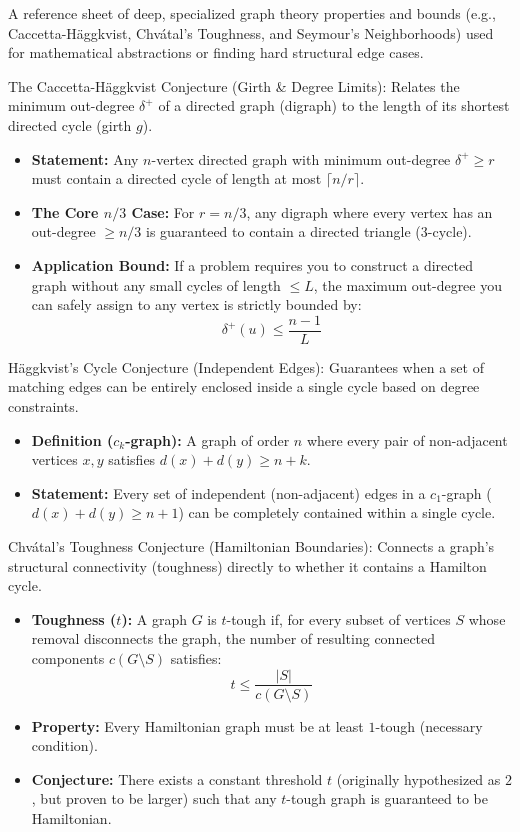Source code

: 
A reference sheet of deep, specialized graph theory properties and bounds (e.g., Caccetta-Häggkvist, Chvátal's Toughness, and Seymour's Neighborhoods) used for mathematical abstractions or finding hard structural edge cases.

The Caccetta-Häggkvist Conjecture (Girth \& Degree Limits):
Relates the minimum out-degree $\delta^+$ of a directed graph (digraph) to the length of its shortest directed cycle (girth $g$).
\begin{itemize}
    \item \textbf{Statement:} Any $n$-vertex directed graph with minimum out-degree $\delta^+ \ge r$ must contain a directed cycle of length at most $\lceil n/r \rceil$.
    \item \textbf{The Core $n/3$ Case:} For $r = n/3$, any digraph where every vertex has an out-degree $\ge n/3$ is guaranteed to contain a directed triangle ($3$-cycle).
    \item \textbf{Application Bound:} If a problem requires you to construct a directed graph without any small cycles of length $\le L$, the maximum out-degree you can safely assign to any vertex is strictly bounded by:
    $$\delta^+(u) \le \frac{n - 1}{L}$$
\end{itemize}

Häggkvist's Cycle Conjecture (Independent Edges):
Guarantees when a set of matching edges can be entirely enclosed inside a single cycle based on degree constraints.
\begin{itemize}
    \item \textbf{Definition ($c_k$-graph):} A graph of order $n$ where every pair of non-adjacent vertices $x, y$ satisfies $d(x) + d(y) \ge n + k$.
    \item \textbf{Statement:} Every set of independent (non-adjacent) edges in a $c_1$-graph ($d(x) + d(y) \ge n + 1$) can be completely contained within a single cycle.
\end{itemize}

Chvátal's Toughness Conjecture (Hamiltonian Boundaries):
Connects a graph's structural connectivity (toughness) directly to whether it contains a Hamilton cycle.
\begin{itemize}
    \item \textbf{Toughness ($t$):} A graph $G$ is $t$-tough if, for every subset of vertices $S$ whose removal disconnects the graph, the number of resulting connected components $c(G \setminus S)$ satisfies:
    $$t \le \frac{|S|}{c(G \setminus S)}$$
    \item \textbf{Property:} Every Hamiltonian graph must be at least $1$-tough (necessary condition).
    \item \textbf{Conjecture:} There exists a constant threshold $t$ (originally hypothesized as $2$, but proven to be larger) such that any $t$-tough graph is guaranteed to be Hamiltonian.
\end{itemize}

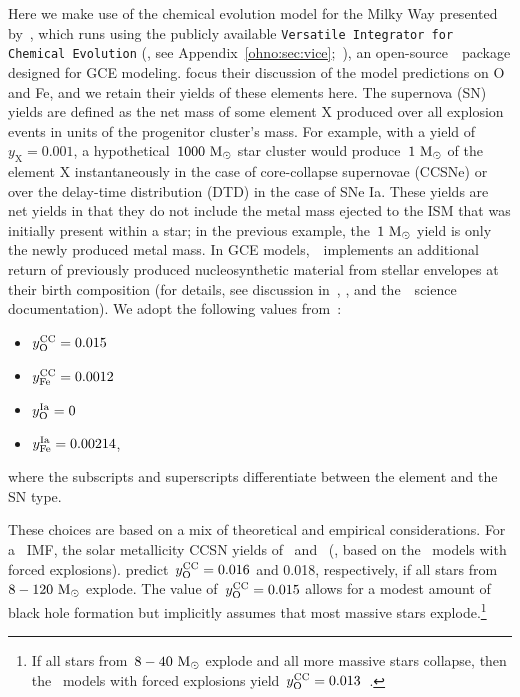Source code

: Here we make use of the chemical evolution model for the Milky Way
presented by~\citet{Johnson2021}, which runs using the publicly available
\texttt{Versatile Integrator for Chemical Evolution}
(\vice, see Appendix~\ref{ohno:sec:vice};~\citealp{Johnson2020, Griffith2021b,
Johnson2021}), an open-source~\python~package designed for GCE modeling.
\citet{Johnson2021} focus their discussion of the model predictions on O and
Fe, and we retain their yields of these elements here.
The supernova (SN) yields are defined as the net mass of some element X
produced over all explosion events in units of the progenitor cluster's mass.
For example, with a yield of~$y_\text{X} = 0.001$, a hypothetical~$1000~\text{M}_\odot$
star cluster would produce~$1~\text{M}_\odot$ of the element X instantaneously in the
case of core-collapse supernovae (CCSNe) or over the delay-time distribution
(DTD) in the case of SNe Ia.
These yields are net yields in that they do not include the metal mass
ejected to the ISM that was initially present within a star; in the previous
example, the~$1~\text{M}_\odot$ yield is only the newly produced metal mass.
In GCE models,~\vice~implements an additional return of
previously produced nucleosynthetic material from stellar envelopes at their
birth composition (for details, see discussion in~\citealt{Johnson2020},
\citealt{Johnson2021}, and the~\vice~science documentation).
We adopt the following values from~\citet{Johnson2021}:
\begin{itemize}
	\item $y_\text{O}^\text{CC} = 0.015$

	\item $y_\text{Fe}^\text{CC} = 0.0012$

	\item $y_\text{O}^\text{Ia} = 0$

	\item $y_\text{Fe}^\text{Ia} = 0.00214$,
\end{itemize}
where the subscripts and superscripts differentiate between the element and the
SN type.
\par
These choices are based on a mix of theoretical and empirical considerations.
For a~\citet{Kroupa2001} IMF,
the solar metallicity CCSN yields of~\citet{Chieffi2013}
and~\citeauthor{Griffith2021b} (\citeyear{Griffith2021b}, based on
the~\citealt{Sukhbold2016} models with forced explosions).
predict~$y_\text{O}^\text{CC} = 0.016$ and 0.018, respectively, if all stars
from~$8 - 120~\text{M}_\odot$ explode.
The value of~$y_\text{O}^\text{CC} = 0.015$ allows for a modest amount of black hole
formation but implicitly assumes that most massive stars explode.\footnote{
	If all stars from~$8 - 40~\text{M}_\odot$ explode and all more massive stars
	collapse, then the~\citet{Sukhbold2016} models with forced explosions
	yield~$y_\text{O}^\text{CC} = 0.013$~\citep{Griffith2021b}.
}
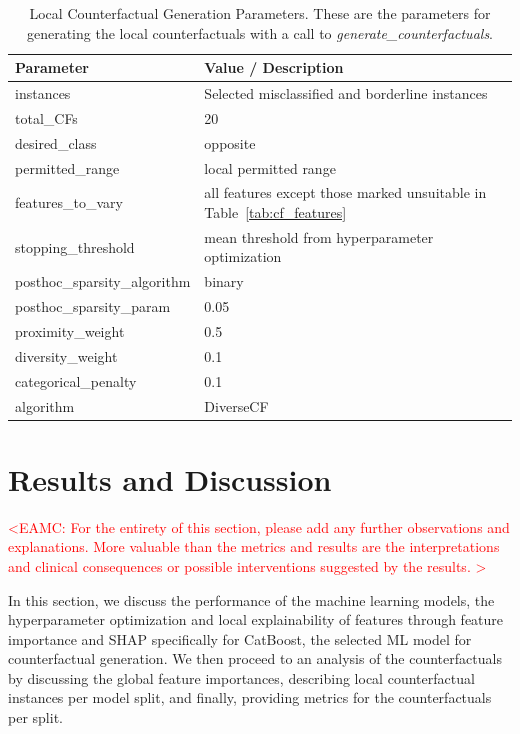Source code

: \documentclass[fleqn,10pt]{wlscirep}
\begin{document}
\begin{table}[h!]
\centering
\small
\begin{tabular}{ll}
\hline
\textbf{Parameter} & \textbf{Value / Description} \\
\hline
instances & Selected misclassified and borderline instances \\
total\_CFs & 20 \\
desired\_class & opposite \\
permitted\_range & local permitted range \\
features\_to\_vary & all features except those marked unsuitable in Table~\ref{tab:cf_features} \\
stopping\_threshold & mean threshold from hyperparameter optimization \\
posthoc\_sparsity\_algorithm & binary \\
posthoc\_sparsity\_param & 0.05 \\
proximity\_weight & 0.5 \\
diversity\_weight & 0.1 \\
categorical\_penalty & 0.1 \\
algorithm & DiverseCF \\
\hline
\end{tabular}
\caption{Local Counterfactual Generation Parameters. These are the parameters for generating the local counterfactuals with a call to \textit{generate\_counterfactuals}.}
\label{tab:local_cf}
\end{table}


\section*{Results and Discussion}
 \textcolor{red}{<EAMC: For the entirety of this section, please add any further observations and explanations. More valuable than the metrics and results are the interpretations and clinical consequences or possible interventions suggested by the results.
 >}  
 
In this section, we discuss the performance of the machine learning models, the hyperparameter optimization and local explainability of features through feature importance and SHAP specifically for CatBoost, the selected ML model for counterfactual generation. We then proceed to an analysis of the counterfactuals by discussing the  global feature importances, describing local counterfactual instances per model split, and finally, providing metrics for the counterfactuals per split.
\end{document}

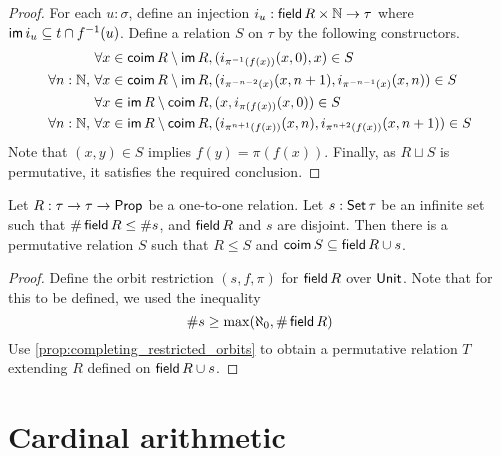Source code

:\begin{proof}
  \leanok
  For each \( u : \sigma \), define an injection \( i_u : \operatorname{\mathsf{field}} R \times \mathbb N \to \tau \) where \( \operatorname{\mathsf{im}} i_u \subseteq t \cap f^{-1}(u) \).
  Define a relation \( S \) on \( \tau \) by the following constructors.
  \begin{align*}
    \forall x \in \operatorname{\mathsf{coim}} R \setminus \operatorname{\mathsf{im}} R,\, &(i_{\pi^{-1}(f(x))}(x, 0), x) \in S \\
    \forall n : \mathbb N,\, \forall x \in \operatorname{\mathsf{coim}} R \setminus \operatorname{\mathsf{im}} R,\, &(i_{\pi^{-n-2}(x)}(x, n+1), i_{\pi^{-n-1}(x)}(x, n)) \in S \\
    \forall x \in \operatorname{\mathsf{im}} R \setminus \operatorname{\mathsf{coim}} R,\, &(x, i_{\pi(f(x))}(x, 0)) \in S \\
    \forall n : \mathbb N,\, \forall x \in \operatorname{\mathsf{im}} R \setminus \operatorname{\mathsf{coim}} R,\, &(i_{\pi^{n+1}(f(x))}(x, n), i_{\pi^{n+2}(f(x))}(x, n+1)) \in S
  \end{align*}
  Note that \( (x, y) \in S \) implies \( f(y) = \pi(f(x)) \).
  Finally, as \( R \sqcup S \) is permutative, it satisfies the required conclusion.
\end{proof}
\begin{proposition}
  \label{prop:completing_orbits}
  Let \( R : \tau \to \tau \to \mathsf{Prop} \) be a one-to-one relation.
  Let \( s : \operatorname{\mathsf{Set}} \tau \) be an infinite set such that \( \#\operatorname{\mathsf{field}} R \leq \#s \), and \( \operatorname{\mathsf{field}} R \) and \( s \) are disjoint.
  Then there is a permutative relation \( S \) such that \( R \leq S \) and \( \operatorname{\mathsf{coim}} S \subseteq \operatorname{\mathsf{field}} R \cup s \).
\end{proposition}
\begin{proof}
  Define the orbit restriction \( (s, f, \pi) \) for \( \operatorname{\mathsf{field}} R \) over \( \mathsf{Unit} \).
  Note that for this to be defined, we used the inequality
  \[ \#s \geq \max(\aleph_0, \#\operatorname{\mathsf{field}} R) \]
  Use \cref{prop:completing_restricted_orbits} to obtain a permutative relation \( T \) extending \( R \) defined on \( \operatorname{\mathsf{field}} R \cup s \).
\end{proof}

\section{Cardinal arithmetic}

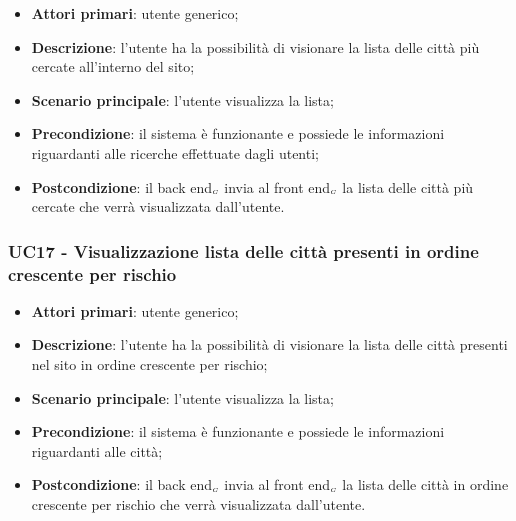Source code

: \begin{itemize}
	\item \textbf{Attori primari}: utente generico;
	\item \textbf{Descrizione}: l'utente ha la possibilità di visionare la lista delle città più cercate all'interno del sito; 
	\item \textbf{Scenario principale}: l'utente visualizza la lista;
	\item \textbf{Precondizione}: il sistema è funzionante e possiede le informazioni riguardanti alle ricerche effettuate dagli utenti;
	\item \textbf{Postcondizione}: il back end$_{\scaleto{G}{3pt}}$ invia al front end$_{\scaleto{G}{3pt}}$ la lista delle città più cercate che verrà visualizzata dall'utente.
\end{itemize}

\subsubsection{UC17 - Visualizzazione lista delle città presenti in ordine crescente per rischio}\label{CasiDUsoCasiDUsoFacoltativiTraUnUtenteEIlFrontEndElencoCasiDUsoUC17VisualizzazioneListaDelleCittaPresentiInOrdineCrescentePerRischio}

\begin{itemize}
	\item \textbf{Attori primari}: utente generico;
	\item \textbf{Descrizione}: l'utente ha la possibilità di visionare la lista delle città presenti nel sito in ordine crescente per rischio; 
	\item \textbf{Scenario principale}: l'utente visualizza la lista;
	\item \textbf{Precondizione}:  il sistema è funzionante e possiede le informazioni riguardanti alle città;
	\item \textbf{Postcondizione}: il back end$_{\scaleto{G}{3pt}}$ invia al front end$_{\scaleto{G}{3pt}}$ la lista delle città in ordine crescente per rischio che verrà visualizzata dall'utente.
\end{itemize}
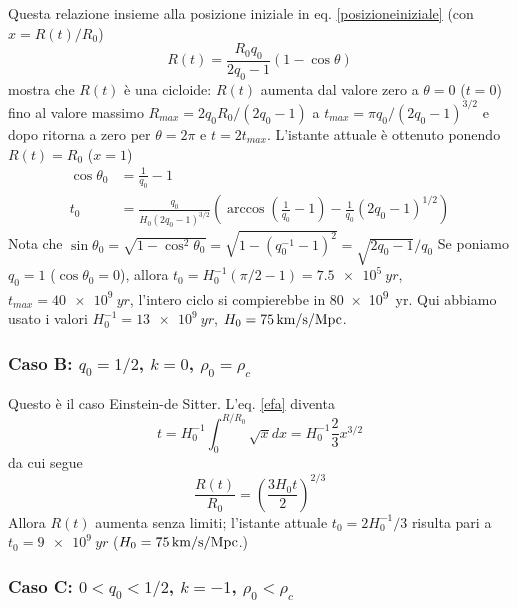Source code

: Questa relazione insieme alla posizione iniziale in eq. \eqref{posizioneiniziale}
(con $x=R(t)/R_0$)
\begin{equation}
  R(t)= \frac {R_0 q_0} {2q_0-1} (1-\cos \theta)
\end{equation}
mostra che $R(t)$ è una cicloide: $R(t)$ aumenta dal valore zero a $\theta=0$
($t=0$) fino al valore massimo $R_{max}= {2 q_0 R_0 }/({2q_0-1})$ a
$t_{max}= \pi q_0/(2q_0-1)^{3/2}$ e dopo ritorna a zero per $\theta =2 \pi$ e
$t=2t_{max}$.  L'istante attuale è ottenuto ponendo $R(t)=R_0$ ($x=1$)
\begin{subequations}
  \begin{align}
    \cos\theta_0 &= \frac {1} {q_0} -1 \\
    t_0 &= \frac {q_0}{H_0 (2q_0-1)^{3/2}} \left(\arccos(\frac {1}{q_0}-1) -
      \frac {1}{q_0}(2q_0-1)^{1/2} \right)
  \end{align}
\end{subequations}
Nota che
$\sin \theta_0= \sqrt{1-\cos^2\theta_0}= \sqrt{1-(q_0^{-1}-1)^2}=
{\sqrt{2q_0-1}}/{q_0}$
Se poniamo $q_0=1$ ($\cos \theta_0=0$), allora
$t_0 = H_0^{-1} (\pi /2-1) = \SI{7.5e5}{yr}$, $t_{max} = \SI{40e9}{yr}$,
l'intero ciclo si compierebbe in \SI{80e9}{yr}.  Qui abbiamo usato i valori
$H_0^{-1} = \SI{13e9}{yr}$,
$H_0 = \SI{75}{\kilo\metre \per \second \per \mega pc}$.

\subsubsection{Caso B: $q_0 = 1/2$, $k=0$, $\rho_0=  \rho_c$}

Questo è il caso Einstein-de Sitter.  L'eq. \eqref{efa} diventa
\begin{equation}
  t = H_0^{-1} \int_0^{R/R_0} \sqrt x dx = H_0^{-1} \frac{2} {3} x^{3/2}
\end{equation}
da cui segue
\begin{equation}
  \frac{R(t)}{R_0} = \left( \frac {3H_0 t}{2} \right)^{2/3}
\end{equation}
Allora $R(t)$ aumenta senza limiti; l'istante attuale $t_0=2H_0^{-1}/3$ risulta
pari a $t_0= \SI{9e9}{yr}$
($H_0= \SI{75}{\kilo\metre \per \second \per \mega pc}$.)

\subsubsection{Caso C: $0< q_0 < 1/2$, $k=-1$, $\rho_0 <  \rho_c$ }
■ ■ ■
- TASK BRIEF -
Could you copy, exactly and with no pictures, each line from the first one above to the line holding "A reference sheet"?

- RESPONSE TO THE TASK -
Source code

: 
A reference sheet of deep, specialized graph theory properties and bounds (e.g., Caccetta-Häggkvist, Chvátal's Toughness, and Seymour's Neighborhoods) used for mathematical abstractions or finding hard structural edge cases.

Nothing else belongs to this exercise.